Der Trumpismus ist kein Import aus dem Ausland. Er ist eindeutig »homegrown«. Wenn die amerikanische Linke ihn jetzt und in Zukunft bekämpfen will, sollte sie sich darauf fokussieren, die uramerikanischen Grundlagen des Autoritarismus des amtierenden US-Präsidenten umzuwälzen.
Nun mag die geneigte Leserin sich die offensichtliche Frage stellen: Ist es nicht vollkommen egal, wie oder als was wir Trump und den Trumpismus bezeichnen? Ist das nicht nur intellektuelles Gepose? In der Tat haben Kritiker die Faschismusdebatte an verschiedenen Stellen als kaum mehr als eine akademische Nabelschau dargestellt, ein besonders dekadentes Beispiel für akademische Abgehoben- und Weltfremdheit in einer Zeit, in der die Trump-Regierung sehr reales menschliches Leid verursacht.

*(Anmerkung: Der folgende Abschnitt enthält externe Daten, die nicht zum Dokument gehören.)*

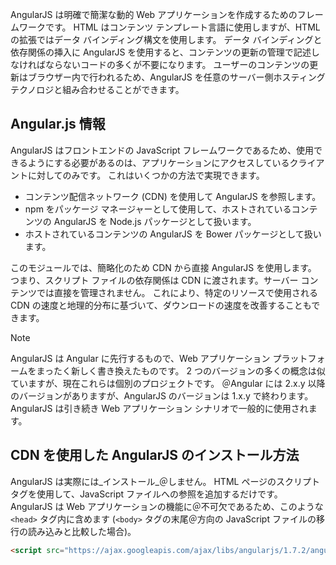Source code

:AngularJS は明確で簡潔な動的 Web アプリケーションを作成するためのフレームワークです。 HTML はコンテンツ テンプレート言語に使用しますが、HTML の拡張ではデータ バインディング構文を使用します。 データ バインディングと依存関係の挿入に AngularJS を使用すると、コンテンツの更新の管理で記述しなければならないコードの多くが不要になります。 ユーザーのコンテンツの更新はブラウザー内で行われるため、AngularJS を任意のサーバー側ホスティング テクノロジと組み合わせることができます。

## <a name="angularjs-information"></a>Angular.js 情報

AngularJS はフロントエンドの JavaScript フレームワークであるため、使用できるようにする必要があるのは、アプリケーションにアクセスしているクライアントに対してのみです。 これはいくつかの方法で実現できます。

- コンテンツ配信ネットワーク (CDN) を使用して AngularJS を参照します。
- npm をパッケージ マネージャーとして使用して、ホストされているコンテンツの AngularJS を Node.js パッケージとして扱います。
- ホストされているコンテンツの AngularJS を Bower パッケージとして扱います。

このモジュールでは、簡略化のため CDN から直接 AngularJS を使用します。 つまり、スクリプト ファイルの依存関係は CDN に渡されます。サーバー コンテンツでは直接を管理されません。 これにより、特定のリソースで使用される CDN の速度と地理的分布に基づいて、ダウンロードの速度を改善することもできます。

> [!NOTE]
> AngularJS は Angular に先行するもので、Web アプリケーション プラットフォームをまったく新しく書き換えたものです。 2 つのバージョンの多くの概念は似ていますが、現在これらは個別のプロジェクトです。 ＠Angular には 2.x.y 以降のバージョンがありますが、AngularJS のバージョンは 1.x.y で終わります。 AngularJS は引き続き Web アプリケーション シナリオで一般的に使用されます。

## <a name="how-to-install-angularjs-via-cdn"></a>CDN を使用した AngularJS のインストール方法

AngularJS は実際には_インストール_＠しません。 HTML ページのスクリプト タグを使用して、JavaScript ファイルへの参照を追加するだけです。 AngularJS は Web アプリケーションの機能に＠不可欠であるため、このような `<head>` タグ内に含めます (`<body>` タグの末尾＠方向の JavaScript ファイルの移行の読み込みと比較した場合)。

```html
<script src="https://ajax.googleapis.com/ajax/libs/angularjs/1.7.2/angular.min.js"></script>
```
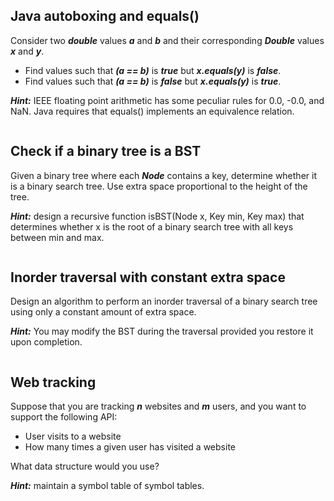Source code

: ## Java autoboxing and equals()

Consider two **_double_** values **_a_** and **_b_** and their corresponding **_Double_** values **_x_** and **_y_**.

-   Find values such that **_(a == b)_** is **_true_** but **_x.equals(y)_** is **_false_**.
-   Find values such that **_(a == b)_** is **_false_** but **_x.equals(y)_** is **_true_**.

**_Hint:_** IEEE floating point arithmetic has some peculiar rules for 0.0, -0.0, and NaN. Java requires that equals() implements an equivalence relation.

```

```

## Check if a binary tree is a BST

Given a binary tree where each **_Node_** contains a key, determine whether it is a binary search tree. Use extra space proportional to the height of the tree.

**_Hint:_** design a recursive function isBST(Node x, Key min, Key max) that determines whether x is the root of a binary search tree with all keys between min and max.

```

```

## Inorder traversal with constant extra space

Design an algorithm to perform an inorder traversal of a binary search tree using only a constant amount of extra space.

**_Hint:_** You may modify the BST during the traversal provided you restore it upon completion.

```

```

## Web tracking

Suppose that you are tracking **_n_** websites and **_m_** users, and you want to support the following API:

-   User visits to a website
-   How many times a given user has visited a website

What data structure would you use?

**_Hint:_** maintain a symbol table of symbol tables.

```

```
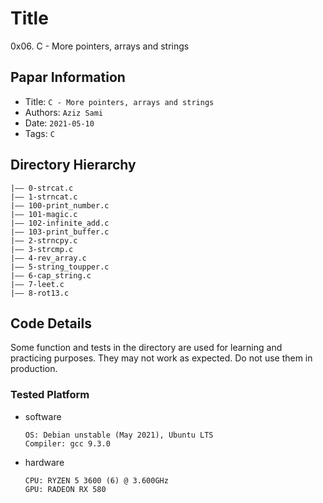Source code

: Title
===
0x06. C - More pointers, arrays and strings
## Papar Information
- Title:  `C - More pointers, arrays and strings`
- Authors:  `Aziz Sami`
- Date:  `2021-05-10`
- Tags:  `C`

## Directory Hierarchy
```
|—— 0-strcat.c
|—— 1-strncat.c
|—— 100-print_number.c
|—— 101-magic.c
|—— 102-infinite_add.c
|—— 103-print_buffer.c
|—— 2-strncpy.c
|—— 3-strcmp.c
|—— 4-rev_array.c
|—— 5-string_toupper.c
|—— 6-cap_string.c
|—— 7-leet.c
|—— 8-rot13.c
```
## Code Details
Some function and tests in the directory are used for learning and practicing purposes. They may not work as expected. Do not use them in production.
### Tested Platform
- software
  ```
  OS: Debian unstable (May 2021), Ubuntu LTS
  Compiler: gcc 9.3.0
  ```
- hardware
  ```
  CPU: RYZEN 5 3600 (6) @ 3.600GHz
  GPU: RADEON RX 580
  ```
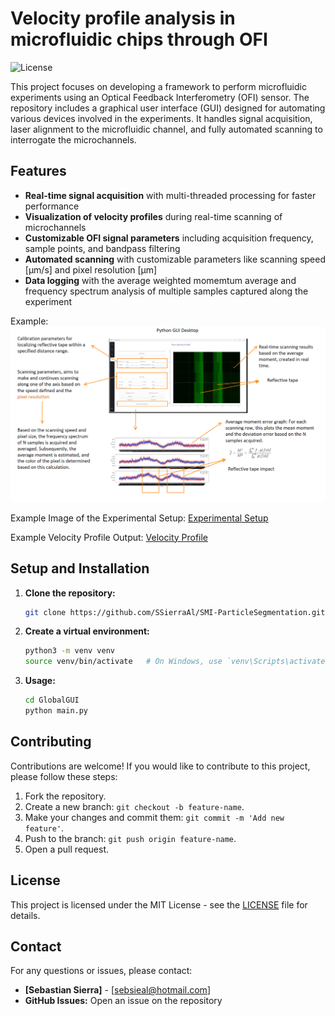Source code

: # **Velocity profile analysis in microfluidic chips through OFI**

![License](https://img.shields.io/badge/license-MIT-green.svg)  

This project focuses on developing a framework to perform microfluidic experiments using an Optical Feedback Interferometry (OFI) sensor. The repository includes a graphical user interface (GUI) designed for automating various devices involved in the experiments. It handles signal acquisition, laser alignment to the microfluidic channel, and fully automated scanning to interrogate the microchannels.


## **Features**
- **Real-time signal acquisition** with multi-threaded processing for faster performance
- **Visualization of velocity profiles** during real-time scanning of microchannels
- **Customizable OFI signal parameters** including acquisition frequency, sample points, and bandpass filtering
- **Automated scanning** with customizable parameters like scanning speed [µm/s] and pixel resolution [µm]
- **Data logging** with the average weighted momemtum average and frequency spectrum analysis of multiple samples captured along the experiment


Example:
   ![General view](general.png)

Example Image of the Experimental Setup:
   [Experimental Setup](docs/images/experimental_setup.png)

Example Velocity Profile Output:
   [Velocity Profile](docs/images/velocity_profile.png)



## **Setup and Installation**
1. **Clone the repository:**
    ```bash
    git clone https://github.com/SSierraAl/SMI-ParticleSegmentation.git
    ```

2. **Create a virtual environment:**
    ```bash
    python3 -m venv venv
    source venv/bin/activate   # On Windows, use `venv\Scripts\activate`
    ```
3. **Usage:**
    ```bash
    cd GlobalGUI
    python main.py 
    ```
    


## **Contributing**

Contributions are welcome! If you would like to contribute to this project, please follow these steps:

1. Fork the repository.
2. Create a new branch: `git checkout -b feature-name`.
3. Make your changes and commit them: `git commit -m 'Add new feature'`.
4. Push to the branch: `git push origin feature-name`.
5. Open a pull request.

## **License**

This project is licensed under the MIT License - see the [LICENSE](LICENSE) file for details.

## **Contact**

For any questions or issues, please contact:

- **[Sebastian Sierra]** - [sebsieal@hotmail.com]
- **GitHub Issues:** Open an issue on the repository
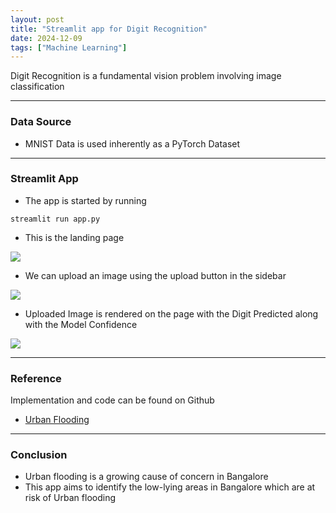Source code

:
 ```yaml
---
layout: post
title: "Streamlit app for Digit Recognition"
date: 2024-12-09
tags: ["Machine Learning"]
---
```


Digit Recognition is a fundamental vision problem involving image classification

---

### Data Source
- MNIST Data is used inherently as a PyTorch Dataset

--- 
### Streamlit App
- The app is started by running 

```
streamlit run app.py
```

- This is the landing page
<img src="{{site.url}}/images/mnist/landing_page.png"/>

- We can upload an image using the upload button in the sidebar
<img src="{{site.url}}/images/mnist/upload.png"/>

- Uploaded Image is rendered on the page with the Digit Predicted along with the Model Confidence
<img src="{{site.url}}/images/mnist/pred.png"/>

---
### Reference

Implementation and code can be found on Github
- [Urban Flooding](https://github.com/gouherdanish/urban_flooding)

---
### Conclusion
- Urban flooding is a growing cause of concern in Bangalore
- This app aims to identify the low-lying areas in Bangalore which are at risk of Urban flooding


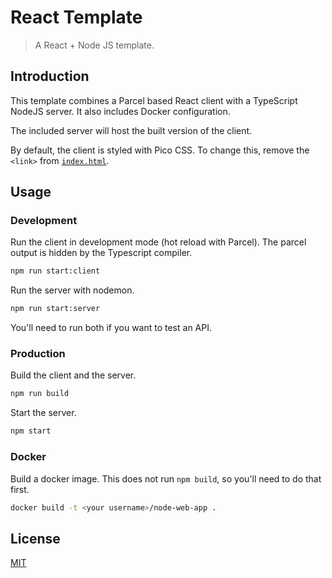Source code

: # React Template

> A React + Node JS template.

## Introduction

This template combines a Parcel based React client with a TypeScript NodeJS server.
It also includes Docker configuration.

The included server will host the built version of the client.

By default, the client is styled with Pico CSS. To change this, remove the `<link>` from [`index.html`](/public/index.html).

## Usage

### Development

Run the client in development mode (hot reload with Parcel).
The parcel output is hidden by the Typescript compiler.

```sh
npm run start:client
```

Run the server with nodemon.

```sh
npm run start:server
```

You'll need to run both if you want to test an API.

### Production

Build the client and the server.

```sh
npm run build
```

Start the server.

```sh
npm start
```

### Docker

Build a docker image. This does not run `npm build`, so you'll need to do that first.

```sh
docker build -t <your username>/node-web-app .
```

## License

[MIT](LICENSE)
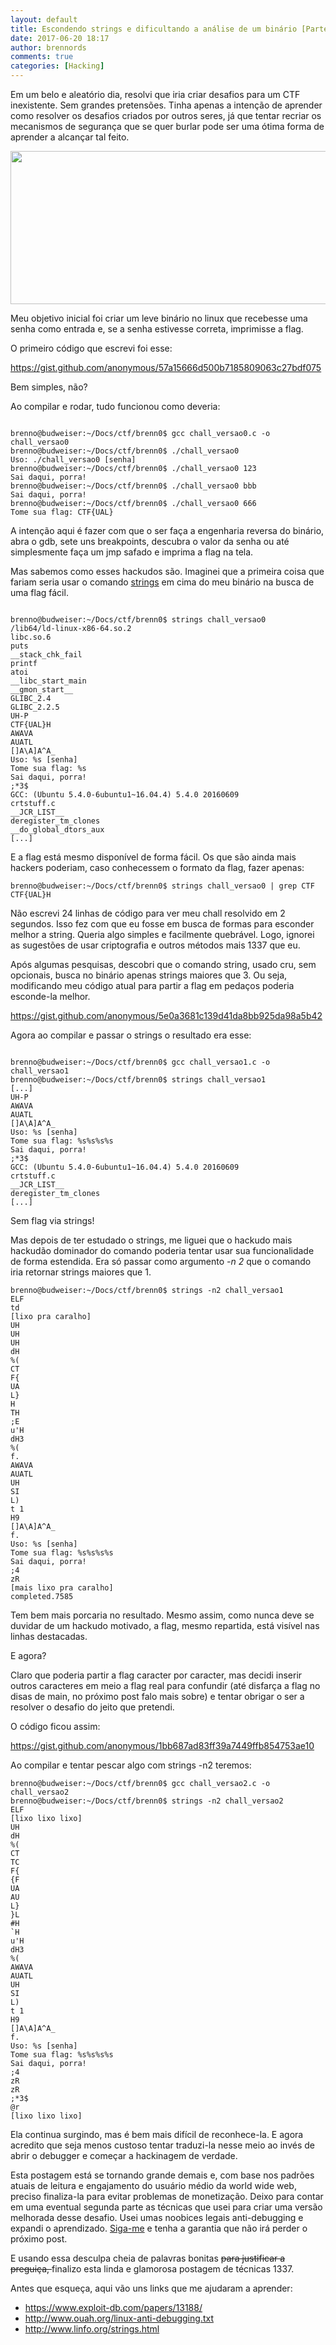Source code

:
 ```yaml
---
layout: default
title: Escondendo strings e dificultando a análise de um binário [Parte 1]
date: 2017-06-20 18:17
author: brennords
comments: true
categories: [Hacking]
---
```

Em um belo e aleatório dia, resolvi que iria criar desafios para um CTF inexistente. Sem grandes pretensões. Tinha apenas a intenção de aprender como resolver os desafios criados por outros seres, já que tentar recriar os mecanismos de segurança que se quer burlar pode ser uma ótima forma de aprender a alcançar tal feito.

<img class="wp-image-1477 size-full" src="https://brenn0.files.wordpress.com/2017/06/arcane_bullshit.png" alt="" width="517" height="245" />

Meu objetivo inicial foi criar um leve binário no linux que recebesse uma senha como entrada e, se a senha estivesse correta, imprimisse a flag.

O primeiro código que escrevi foi esse:

https://gist.github.com/anonymous/57a15666d500b7185809063c27bdf075

Bem simples, não?

Ao compilar e rodar, tudo funcionou como deveria:

```

brenno@budweiser:~/Docs/ctf/brenn0$ gcc chall_versao0.c -o chall_versao0
brenno@budweiser:~/Docs/ctf/brenn0$ ./chall_versao0
Uso: ./chall_versao0 [senha]
brenno@budweiser:~/Docs/ctf/brenn0$ ./chall_versao0 123
Sai daqui, porra!
brenno@budweiser:~/Docs/ctf/brenn0$ ./chall_versao0 bbb
Sai daqui, porra!
brenno@budweiser:~/Docs/ctf/brenn0$ ./chall_versao0 666
Tome sua flag: CTF{UAL}

```

A intenção aqui é fazer com que o ser faça a engenharia reversa do binário, abra o gdb, sete uns breakpoints, descubra o valor da senha ou até simplesmente faça um jmp safado e imprima a flag na tela.

Mas sabemos como esses hackudos são. Imaginei que a primeira coisa que fariam seria usar o comando <a href="http://www.linfo.org/strings.html">strings</a> em cima do meu binário na busca de uma flag fácil.

```

brenno@budweiser:~/Docs/ctf/brenn0$ strings chall_versao0
/lib64/ld-linux-x86-64.so.2
libc.so.6
puts
__stack_chk_fail
printf
atoi
__libc_start_main
__gmon_start__
GLIBC_2.4
GLIBC_2.2.5
UH-P
CTF{UAL}H
AWAVA
AUATL
[]A\A]A^A_
Uso: %s [senha]
Tome sua flag: %s
Sai daqui, porra!
;*3$
GCC: (Ubuntu 5.4.0-6ubuntu1~16.04.4) 5.4.0 20160609
crtstuff.c
__JCR_LIST__
deregister_tm_clones
__do_global_dtors_aux
[...]

```

E a flag está mesmo disponível de forma fácil. Os que são ainda mais hackers poderiam, caso conhecessem o formato da flag, fazer apenas:

```
brenno@budweiser:~/Docs/ctf/brenn0$ strings chall_versao0 | grep CTF
CTF{UAL}H
```

Não escrevi 24 linhas de código para ver meu chall resolvido em 2 segundos. Isso fez com que eu fosse em busca de formas para esconder melhor a string. Queria algo simples e facilmente quebrável. Logo, ignorei as sugestões de usar criptografia e outros métodos mais 1337 que eu.

Após algumas pesquisas, descobri que o comando string, usado cru, sem opcionais, busca no binário apenas strings maiores que 3. Ou seja, modificando meu código atual para partir a flag em pedaços poderia esconde-la melhor.

https://gist.github.com/anonymous/5e0a3681c139d41da8bb925da98a5b42

Agora ao compilar e passar o strings o resultado era esse:

```

brenno@budweiser:~/Docs/ctf/brenn0$ gcc chall_versao1.c -o chall_versao1
brenno@budweiser:~/Docs/ctf/brenn0$ strings chall_versao1
[...]
UH-P
AWAVA
AUATL
[]A\A]A^A_
Uso: %s [senha]
Tome sua flag: %s%s%s%s
Sai daqui, porra!
;*3$
GCC: (Ubuntu 5.4.0-6ubuntu1~16.04.4) 5.4.0 20160609
crtstuff.c
__JCR_LIST__
deregister_tm_clones
[...]

```

Sem flag via strings!

Mas depois de ter estudado o strings, me liguei que o hackudo mais hackudão dominador do comando poderia tentar usar sua funcionalidade de forma estendida. Era só passar como argumento <em>-n 2</em> que o comando iria retornar strings maiores que 1.

```
brenno@budweiser:~/Docs/ctf/brenn0$ strings -n2 chall_versao1
ELF
td
[lixo pra caralho]
UH
UH
UH
dH
%(
CT
F{
UA
L}
H
TH
;E
u'H
dH3
%(
f.
AWAVA
AUATL
UH
SI
L)
t 1
H9
[]A\A]A^A_
f.
Uso: %s [senha]
Tome sua flag: %s%s%s%s
Sai daqui, porra!
;4
zR
[mais lixo pra caralho]
completed.7585
```

Tem bem mais porcaria no resultado. Mesmo assim, como nunca deve se duvidar de um hackudo motivado, a flag, mesmo repartida, está visível nas linhas destacadas.

E agora?

Claro que poderia partir a flag caracter por caracter, mas decidi inserir outros caracteres em meio a flag real para confundir (até disfarça a flag no disas de main, no próximo post falo mais sobre) e tentar obrigar o ser a resolver o desafio do jeito que pretendi.

O código ficou assim:

https://gist.github.com/anonymous/1bb687ad83ff39a7449ffb854753ae10

Ao compilar e tentar pescar algo com strings -n2 teremos:

```
brenno@budweiser:~/Docs/ctf/brenn0$ gcc chall_versao2.c -o chall_versao2
brenno@budweiser:~/Docs/ctf/brenn0$ strings -n2 chall_versao2
ELF
[lixo lixo lixo]
UH
dH
%(
CT
TC
F{
{F
UA
AU
L}
}L
#H
`H
u'H
dH3
%(
AWAVA
AUATL
UH
SI
L)
t 1
H9
[]A\A]A^A_
f.
Uso: %s [senha]
Tome sua flag: %s%s%s%s
Sai daqui, porra!
;4
zR
zR
;*3$
@r
[lixo lixo lixo]
```

Ela continua surgindo, mas é bem mais difícil de reconhece-la. E agora acredito que seja menos custoso tentar traduzi-la nesse meio ao invés de abrir o debugger e começar a hackinagem de verdade.

Esta postagem está se tornando grande demais e, com base nos padrões atuais de leitura e engajamento do usuário médio da world wide web, preciso finaliza-la para evitar problemas de monetização. Deixo para contar em uma eventual segunda parte as técnicas que usei para criar uma versão melhorada desse desafio. Usei umas noobices legais anti-debugging e expandi o aprendizado. <a href="http://twitter.com/brennords">Siga-me</a> e tenha a garantia que não irá perder o próximo post.

E usando essa desculpa cheia de palavras bonitas <del>para justificar a preguiça, </del>finalizo esta linda e glamorosa postagem de técnicas 1337.

Antes que esqueça, aqui vão uns links que me ajudaram a aprender:

<ul>
    <li><a href="https://www.exploit-db.com/papers/13188/">https://www.exploit-db.com/papers/13188/</a></li>
    <li><a href="http://www.ouah.org/linux-anti-debugging.txt">http://www.ouah.org/linux-anti-debugging.txt</a></li>
    <li><a href="http://www.linfo.org/strings.html">http://www.linfo.org/strings.html</a></li>
</ul>
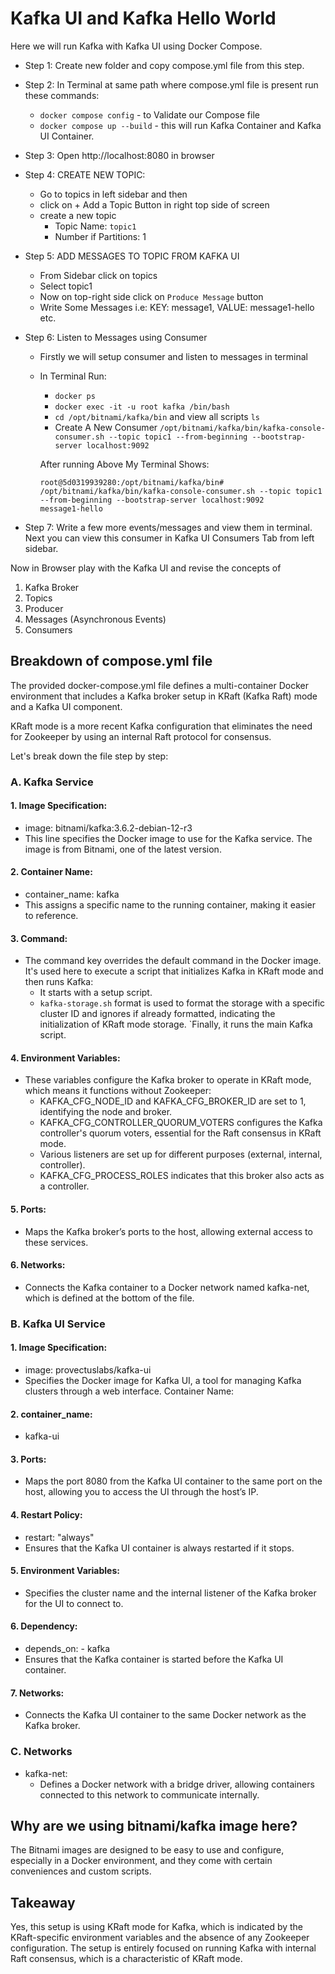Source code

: # Kafka UI and Kafka Hello World

Here we will run Kafka with Kafka UI using Docker Compose.

- Step 1: Create new folder and copy compose.yml file from this step.

- Step 2: In Terminal at same path where compose.yml file is present run these commands:
    - `docker compose config` - to Validate our Compose file
    - `docker compose up --build` - this will run Kafka Container and Kafka UI Container.

- Step 3: Open http://localhost:8080 in browser

- Step 4: CREATE NEW TOPIC: 
    - Go to topics in left sidebar and then 
    - click on + Add a Topic Button in right top side of screen
    - create a new topic    
        * Topic Name: `topic1`
        * Number if Partitions: 1

- Step 5: ADD MESSAGES TO TOPIC FROM KAFKA UI
    - From Sidebar click on topics
    - Select topic1
    - Now on top-right side click on `Produce Message` button
    - Write Some Messages i.e: KEY: message1, VALUE: message1-hello etc.

- Step 6: Listen to Messages using Consumer
    - Firstly we will setup consumer and listen to messages in terminal
    - In Terminal Run:
        - `docker ps`
        - `docker exec -it -u root kafka /bin/bash`
        - `cd /opt/bitnami/kafka/bin` and view all scripts `ls`
        - Create A New Consumer 
        ```/opt/bitnami/kafka/bin/kafka-console-consumer.sh --topic topic1 --from-beginning --bootstrap-server localhost:9092```
        
        After running Above My Terminal Shows:
        ```
        root@5d0319939280:/opt/bitnami/kafka/bin# /opt/bitnami/kafka/bin/kafka-console-consumer.sh --topic topic1 --from-beginning --bootstrap-server localhost:9092
        message1-hello
        ```

- Step 7: Write a few more events/messages and view them in terminal. Next you can view this consumer in Kafka UI Consumers Tab from left sidebar.

Now in Browser play with the Kafka UI and revise the concepts of 
1. Kafka Broker
2. Topics
3. Producer
4. Messages (Asynchronous Events)
5. Consumers

## Breakdown of compose.yml file

The provided docker-compose.yml file defines a multi-container Docker environment that includes a Kafka broker setup in KRaft (Kafka Raft) mode and a Kafka UI component. 

KRaft mode is a more recent Kafka configuration that eliminates the need for Zookeeper by using an internal Raft protocol for consensus. 

Let's break down the file step by step:

### A. Kafka Service

#### 1. Image Specification:

- image: bitnami/kafka:3.6.2-debian-12-r3
- This line specifies the Docker image to use for the Kafka service. The image is from Bitnami, one of the latest version.

#### 2. Container Name:

- container_name: kafka
- This assigns a specific name to the running container, making it easier to reference.

#### 3. Command:

- The command key overrides the default command in the Docker image. It's used here to execute a script that initializes Kafka in KRaft mode and then runs Kafka:
    - It starts with a setup script.
    - `kafka-storage.sh` format is used to format the storage with a specific cluster ID and ignores if already formatted, indicating the initialization of KRaft mode storage.
    `Finally, it runs the main Kafka script.

#### 4. Environment Variables:

- These variables configure the Kafka broker to operate in KRaft mode, which means it functions without Zookeeper:
    - KAFKA_CFG_NODE_ID and KAFKA_CFG_BROKER_ID are set to 1, identifying the node and broker.
    - KAFKA_CFG_CONTROLLER_QUORUM_VOTERS configures the Kafka controller's quorum voters, essential for the Raft consensus in KRaft mode.
    - Various listeners are set up for different purposes (external, internal, controller).
    - KAFKA_CFG_PROCESS_ROLES indicates that this broker also acts as a controller.

#### 5. Ports:

- Maps the Kafka broker’s ports to the host, allowing external access to these services.

#### 6. Networks:

- Connects the Kafka container to a Docker network named kafka-net, which is defined at the bottom of the file.

### B. Kafka UI Service

#### 1. Image Specification:

- image: provectuslabs/kafka-ui
- Specifies the Docker image for Kafka UI, a tool for managing Kafka clusters through a web interface.
Container Name:

#### 2. container_name: 
- kafka-ui

#### 3. Ports:

- Maps the port 8080 from the Kafka UI container to the same port on the host, allowing you to access the UI through the host’s IP.

#### 4. Restart Policy:

- restart: "always"
- Ensures that the Kafka UI container is always restarted if it stops.

#### 5. Environment Variables:

- Specifies the cluster name and the internal listener of the Kafka broker for the UI to connect to.

#### 6. Dependency:

- depends_on: - kafka
- Ensures that the Kafka container is started before the Kafka UI container.

#### 7. Networks:

- Connects the Kafka UI container to the same Docker network as the Kafka broker.

### C. Networks

- kafka-net:
    - Defines a Docker network with a bridge driver, allowing containers connected to this network to communicate internally.

## Why are we using bitnami/kafka image here?

The Bitnami images are designed to be easy to use and configure, especially in a Docker environment, and they come with certain conveniences and custom scripts.

## Takeaway 
Yes, this setup is using KRaft mode for Kafka, which is indicated by the KRaft-specific environment variables and the absence of any Zookeeper configuration. The setup is entirely focused on running Kafka with internal Raft consensus, which is a characteristic of KRaft mode.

Diese Kritik ist zwar verständlich, geht aber am Ziel vorbei. Denn etwas zu benennen ist die Grundvoraussetzung, um zu einer Diagnose zu gelangen; und erst wenn eine Krankheit diagnostiziert ist, kann ein Heilmittel gefunden werden. Eine falsche politische Analyse und Diagnose führt unweigerlich zu ineffektivem Widerstand. Wenn eine Patientin an einer Herzerkrankung leidet, der Arzt aber Hämorrhoiden diagnostiziert, droht die Patientin an ihrer nicht erkannten Herzkrankheit zu sterben. Ähnliches gilt für die Demokratie.